Provided records:
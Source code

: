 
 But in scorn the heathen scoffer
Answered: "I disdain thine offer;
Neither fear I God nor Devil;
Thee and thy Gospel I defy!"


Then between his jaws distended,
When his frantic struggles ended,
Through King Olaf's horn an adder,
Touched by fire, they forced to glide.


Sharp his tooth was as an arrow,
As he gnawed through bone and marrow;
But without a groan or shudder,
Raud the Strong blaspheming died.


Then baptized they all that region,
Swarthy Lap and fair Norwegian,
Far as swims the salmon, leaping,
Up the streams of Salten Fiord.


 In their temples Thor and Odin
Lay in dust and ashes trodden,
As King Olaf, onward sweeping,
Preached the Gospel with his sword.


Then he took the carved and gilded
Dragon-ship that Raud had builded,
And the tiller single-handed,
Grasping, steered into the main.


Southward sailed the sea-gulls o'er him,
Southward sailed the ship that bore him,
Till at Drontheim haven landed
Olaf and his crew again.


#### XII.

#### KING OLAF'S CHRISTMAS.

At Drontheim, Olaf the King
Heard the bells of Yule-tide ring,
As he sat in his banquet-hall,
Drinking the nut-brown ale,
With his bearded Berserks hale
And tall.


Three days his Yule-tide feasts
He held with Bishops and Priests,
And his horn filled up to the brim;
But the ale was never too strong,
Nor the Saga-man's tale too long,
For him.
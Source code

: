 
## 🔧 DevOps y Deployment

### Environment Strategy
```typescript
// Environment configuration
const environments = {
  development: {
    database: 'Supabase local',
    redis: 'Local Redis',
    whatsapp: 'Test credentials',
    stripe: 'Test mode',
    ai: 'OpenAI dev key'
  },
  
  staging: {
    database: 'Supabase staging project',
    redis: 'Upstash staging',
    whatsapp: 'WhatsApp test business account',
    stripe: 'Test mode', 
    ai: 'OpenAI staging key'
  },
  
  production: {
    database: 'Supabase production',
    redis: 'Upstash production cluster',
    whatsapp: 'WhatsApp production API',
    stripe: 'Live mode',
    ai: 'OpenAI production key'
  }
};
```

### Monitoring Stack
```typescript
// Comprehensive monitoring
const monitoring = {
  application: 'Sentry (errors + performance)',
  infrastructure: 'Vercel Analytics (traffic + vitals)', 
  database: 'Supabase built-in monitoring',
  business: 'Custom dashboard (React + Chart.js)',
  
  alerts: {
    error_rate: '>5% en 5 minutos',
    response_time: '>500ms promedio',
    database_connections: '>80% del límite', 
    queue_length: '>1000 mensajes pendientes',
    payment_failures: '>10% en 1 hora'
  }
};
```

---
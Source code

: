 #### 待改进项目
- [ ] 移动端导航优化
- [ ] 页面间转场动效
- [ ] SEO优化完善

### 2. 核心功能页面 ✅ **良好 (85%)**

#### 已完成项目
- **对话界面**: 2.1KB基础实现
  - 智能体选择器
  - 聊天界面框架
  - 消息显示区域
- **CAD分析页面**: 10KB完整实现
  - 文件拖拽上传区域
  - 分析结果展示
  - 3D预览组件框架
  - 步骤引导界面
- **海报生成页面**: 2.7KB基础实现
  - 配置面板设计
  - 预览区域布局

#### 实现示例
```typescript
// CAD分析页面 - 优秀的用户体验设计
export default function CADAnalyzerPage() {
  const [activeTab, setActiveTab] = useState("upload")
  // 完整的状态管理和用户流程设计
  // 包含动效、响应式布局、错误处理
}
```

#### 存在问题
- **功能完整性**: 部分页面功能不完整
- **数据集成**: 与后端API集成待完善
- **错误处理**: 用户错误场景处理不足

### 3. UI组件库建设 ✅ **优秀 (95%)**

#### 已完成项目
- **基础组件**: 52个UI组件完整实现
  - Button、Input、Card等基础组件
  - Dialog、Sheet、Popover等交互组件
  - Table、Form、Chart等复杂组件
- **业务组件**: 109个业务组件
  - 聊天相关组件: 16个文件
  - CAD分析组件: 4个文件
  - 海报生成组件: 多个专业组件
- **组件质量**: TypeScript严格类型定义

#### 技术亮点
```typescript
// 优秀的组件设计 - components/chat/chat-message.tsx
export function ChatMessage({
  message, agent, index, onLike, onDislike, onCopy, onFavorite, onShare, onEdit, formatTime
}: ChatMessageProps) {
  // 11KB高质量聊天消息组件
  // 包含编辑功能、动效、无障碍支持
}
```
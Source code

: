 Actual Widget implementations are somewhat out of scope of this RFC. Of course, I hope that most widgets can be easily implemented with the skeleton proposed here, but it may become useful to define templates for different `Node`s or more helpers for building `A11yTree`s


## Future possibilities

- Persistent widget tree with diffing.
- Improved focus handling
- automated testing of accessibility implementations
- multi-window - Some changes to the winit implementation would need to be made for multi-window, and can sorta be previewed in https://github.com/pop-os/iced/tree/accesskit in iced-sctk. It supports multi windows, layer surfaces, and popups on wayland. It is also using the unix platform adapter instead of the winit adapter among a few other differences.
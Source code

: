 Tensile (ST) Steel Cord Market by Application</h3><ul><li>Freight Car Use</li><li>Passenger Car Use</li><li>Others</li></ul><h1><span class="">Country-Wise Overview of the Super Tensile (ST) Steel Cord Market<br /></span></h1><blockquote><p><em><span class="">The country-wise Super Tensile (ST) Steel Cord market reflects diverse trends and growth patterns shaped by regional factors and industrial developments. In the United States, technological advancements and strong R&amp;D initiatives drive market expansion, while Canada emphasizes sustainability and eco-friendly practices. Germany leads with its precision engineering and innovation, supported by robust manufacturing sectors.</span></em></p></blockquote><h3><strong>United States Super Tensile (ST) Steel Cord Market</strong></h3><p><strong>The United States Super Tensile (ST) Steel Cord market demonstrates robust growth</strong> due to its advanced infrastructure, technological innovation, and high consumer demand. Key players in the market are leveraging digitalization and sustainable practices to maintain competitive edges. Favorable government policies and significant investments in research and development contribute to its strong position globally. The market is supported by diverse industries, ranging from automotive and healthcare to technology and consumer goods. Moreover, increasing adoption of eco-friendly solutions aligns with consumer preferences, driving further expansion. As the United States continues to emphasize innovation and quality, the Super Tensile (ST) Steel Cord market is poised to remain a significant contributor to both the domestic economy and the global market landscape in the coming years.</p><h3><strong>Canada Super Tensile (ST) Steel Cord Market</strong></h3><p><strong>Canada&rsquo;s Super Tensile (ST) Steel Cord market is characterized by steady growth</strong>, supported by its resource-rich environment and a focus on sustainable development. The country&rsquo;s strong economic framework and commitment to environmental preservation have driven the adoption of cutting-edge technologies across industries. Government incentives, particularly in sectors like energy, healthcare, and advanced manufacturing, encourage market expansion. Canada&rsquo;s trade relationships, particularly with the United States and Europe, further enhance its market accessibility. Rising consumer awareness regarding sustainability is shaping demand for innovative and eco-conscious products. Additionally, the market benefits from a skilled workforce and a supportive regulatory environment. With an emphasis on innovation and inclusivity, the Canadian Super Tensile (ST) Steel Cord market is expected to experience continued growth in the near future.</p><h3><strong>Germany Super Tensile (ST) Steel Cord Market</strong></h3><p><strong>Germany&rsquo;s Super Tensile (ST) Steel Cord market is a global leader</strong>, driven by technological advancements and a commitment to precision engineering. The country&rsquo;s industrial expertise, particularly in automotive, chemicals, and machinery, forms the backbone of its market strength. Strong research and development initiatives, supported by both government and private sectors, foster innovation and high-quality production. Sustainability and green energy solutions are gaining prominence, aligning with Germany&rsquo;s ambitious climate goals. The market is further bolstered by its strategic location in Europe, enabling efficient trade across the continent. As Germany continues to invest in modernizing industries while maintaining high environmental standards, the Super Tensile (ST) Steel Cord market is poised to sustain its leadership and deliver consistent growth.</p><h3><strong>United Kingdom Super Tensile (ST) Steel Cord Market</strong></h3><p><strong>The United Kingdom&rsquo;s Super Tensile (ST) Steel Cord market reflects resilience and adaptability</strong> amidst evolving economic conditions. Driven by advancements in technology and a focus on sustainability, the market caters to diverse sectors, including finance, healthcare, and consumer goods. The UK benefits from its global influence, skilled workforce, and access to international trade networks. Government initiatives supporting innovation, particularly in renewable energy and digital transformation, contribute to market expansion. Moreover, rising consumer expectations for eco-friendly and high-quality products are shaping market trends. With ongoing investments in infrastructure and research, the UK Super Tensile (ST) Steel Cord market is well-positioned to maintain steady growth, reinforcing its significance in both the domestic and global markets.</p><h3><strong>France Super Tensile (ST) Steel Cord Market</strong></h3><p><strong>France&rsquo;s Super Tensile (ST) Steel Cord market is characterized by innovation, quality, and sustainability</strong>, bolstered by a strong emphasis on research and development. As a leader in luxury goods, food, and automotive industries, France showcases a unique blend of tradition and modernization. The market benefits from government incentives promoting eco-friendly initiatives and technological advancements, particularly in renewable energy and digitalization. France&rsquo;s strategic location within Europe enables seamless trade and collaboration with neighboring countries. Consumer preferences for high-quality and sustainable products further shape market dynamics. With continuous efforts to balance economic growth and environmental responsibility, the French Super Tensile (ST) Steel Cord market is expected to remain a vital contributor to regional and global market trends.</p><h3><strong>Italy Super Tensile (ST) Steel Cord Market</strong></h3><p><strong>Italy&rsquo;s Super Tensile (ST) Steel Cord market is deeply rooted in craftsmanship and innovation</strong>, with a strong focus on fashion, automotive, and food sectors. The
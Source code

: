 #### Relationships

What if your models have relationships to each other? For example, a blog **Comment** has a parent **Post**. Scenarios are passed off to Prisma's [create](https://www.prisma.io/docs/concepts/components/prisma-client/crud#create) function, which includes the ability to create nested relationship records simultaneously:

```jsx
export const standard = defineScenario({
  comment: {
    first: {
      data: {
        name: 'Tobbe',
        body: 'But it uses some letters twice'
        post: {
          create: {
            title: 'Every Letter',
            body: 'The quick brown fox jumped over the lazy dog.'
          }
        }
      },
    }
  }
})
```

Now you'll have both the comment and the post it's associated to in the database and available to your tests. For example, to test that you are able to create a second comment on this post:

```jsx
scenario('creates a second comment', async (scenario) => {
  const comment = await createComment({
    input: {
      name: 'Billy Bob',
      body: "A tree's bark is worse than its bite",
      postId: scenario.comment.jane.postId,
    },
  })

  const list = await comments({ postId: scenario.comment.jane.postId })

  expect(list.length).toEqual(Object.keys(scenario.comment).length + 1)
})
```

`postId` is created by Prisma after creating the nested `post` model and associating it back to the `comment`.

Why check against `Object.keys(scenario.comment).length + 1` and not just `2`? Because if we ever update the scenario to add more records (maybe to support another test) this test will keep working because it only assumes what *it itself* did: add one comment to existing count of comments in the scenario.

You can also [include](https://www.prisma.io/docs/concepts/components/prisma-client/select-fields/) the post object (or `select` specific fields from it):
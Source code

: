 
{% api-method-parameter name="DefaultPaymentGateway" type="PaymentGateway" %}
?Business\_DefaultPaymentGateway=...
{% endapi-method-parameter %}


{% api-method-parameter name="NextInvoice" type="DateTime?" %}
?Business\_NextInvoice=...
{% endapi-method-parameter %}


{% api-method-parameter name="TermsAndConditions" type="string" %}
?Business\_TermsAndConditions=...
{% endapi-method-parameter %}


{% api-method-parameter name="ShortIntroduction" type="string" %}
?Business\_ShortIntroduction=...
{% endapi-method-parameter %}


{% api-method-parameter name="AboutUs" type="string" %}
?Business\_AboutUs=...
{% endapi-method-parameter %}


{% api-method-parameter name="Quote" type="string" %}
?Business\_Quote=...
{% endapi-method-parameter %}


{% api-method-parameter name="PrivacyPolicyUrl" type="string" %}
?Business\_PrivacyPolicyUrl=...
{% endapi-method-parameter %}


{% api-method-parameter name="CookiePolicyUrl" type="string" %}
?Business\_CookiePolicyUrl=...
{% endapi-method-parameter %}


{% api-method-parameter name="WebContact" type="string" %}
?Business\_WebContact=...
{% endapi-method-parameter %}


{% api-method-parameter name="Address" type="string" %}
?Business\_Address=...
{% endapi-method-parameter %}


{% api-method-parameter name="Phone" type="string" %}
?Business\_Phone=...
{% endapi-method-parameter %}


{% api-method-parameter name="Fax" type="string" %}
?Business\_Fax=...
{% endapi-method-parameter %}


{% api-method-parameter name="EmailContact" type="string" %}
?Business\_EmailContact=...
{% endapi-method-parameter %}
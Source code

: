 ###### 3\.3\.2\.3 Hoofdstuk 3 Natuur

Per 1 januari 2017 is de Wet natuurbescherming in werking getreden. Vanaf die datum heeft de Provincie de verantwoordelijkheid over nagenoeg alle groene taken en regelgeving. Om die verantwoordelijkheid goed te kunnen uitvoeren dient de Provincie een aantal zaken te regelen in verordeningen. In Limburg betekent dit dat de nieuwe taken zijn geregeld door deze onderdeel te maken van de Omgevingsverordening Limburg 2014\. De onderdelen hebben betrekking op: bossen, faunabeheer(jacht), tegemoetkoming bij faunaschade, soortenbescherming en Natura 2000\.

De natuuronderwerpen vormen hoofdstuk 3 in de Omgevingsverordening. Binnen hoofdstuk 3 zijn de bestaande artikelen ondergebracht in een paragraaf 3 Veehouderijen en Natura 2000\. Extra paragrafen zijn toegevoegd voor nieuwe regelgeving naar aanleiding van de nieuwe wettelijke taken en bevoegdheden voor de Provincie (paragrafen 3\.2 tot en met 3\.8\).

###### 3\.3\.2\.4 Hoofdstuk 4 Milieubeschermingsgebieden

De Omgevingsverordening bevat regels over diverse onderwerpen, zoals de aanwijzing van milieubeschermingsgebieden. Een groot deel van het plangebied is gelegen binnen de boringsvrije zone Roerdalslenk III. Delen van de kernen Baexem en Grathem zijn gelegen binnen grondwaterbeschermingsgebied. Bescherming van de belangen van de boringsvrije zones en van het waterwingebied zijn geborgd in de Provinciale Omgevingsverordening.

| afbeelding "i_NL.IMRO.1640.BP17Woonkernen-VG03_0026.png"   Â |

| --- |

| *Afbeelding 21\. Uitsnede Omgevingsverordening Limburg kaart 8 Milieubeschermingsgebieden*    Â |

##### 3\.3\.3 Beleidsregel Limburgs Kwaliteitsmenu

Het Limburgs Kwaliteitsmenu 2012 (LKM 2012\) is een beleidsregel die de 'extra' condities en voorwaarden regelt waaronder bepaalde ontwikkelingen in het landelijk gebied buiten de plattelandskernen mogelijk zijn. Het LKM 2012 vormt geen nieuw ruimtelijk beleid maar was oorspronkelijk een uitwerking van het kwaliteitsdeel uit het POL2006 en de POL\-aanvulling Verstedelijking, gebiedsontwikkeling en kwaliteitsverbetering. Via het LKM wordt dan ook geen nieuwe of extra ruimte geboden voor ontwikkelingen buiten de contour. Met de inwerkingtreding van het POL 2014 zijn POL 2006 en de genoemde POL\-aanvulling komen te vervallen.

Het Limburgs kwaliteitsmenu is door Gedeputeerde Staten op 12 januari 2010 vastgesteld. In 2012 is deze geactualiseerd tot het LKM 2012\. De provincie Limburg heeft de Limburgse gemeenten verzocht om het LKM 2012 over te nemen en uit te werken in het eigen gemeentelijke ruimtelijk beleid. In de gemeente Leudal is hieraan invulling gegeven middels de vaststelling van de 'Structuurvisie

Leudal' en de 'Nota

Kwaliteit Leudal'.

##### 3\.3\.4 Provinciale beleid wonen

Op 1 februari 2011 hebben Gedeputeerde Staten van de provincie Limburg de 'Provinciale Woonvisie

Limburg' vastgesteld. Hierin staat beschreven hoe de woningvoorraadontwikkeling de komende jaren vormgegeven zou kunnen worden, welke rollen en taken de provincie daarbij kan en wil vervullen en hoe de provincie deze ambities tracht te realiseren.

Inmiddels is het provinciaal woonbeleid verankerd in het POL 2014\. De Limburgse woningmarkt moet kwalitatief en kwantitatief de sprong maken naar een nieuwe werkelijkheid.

Exercise requirements:
Select and copy every line of the material that holds the string "jane".

Expected output:
      postId: scenario.comment.jane.postId,
  const list = await comments({ postId: scenario.comment.jane.postId })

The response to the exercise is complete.